Basis for Global Warming Questioned–reports found incorrect
Nov 23rd, 2009 by David Anderson
Some of the key findings which led to the conclusions on which the UN Global Climate Change Panel based its recommendation are in doubt. The historic temperature readings based upon Treemometers where cherry picked.
In particular, since 2000, a large number of peer-reviewed climate papers have incorporated data from trees at the Yamal Peninsula in Siberia. This dataset gained favour, curiously superseding a newer and larger data set from nearby. The older Yamal trees indicated pronounced and dramatic uptick in temperatures.
How could this be? Scientists have ensured much of the measurement data used in the reconstructions remains a secret – failing to fulfill procedures to archive the raw data. Without the raw data, other scientists could not reproduce the results. The most prestigious peer reviewed journals, including Nature and Science, were reluctant to demand the data from contributors. Until now, that is.
At the insistence of editors of the Royal Society’s Philosophical Transactions B the data has leaked into the open – and Yamal’s mystery is no more.
From this we know that the Yamal data set uses just 12 trees from a larger set to produce its dramatic recent trend.
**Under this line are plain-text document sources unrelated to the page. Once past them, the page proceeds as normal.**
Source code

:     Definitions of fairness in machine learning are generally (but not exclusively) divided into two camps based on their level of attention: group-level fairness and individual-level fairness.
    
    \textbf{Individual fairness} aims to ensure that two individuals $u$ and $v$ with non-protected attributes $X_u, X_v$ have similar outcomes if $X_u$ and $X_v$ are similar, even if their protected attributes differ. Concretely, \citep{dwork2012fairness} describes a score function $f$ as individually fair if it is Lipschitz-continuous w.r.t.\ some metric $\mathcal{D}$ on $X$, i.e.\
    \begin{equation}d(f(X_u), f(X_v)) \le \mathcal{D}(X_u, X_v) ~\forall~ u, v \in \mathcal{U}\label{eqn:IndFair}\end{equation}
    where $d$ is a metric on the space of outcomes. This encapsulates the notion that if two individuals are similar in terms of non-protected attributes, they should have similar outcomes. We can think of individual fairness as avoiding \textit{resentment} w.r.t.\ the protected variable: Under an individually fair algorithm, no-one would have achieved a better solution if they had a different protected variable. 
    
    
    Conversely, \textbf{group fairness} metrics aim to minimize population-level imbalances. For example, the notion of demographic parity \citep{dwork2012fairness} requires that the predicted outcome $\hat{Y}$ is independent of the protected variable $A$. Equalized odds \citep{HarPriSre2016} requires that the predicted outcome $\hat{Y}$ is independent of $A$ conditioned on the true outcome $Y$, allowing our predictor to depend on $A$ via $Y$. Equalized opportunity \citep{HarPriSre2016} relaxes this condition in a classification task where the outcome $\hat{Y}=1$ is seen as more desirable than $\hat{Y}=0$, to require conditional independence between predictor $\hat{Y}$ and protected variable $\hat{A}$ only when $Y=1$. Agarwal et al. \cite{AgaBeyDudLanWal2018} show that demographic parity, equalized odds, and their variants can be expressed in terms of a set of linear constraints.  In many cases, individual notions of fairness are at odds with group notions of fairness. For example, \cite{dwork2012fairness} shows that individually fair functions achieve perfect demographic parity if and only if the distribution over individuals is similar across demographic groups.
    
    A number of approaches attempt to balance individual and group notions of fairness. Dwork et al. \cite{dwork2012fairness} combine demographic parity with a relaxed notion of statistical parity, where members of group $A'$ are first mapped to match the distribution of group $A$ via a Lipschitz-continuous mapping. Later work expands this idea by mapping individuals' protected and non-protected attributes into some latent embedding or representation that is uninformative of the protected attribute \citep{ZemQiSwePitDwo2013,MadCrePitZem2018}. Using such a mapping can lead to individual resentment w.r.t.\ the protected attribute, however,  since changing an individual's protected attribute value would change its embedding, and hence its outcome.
Yet many more were cored, and a larger data set (of 34) from the vicinity shows no dramatic recent warming, and warmer temperatures in the middle ages.
In all there are 252 cores in the CRU Yamal data set, of which ten were alive 1990. All 12 cores selected show strong growth since the mid-19th century. The implication is clear: the dozen were cherry-picked.
(This oversimplifies the story somewhat: for more detail, read this fascinating narrative by blogger BishopHill here (http://bishophill.squarespace.com/blog/2009/9/29/the-yamal-implosion.html).)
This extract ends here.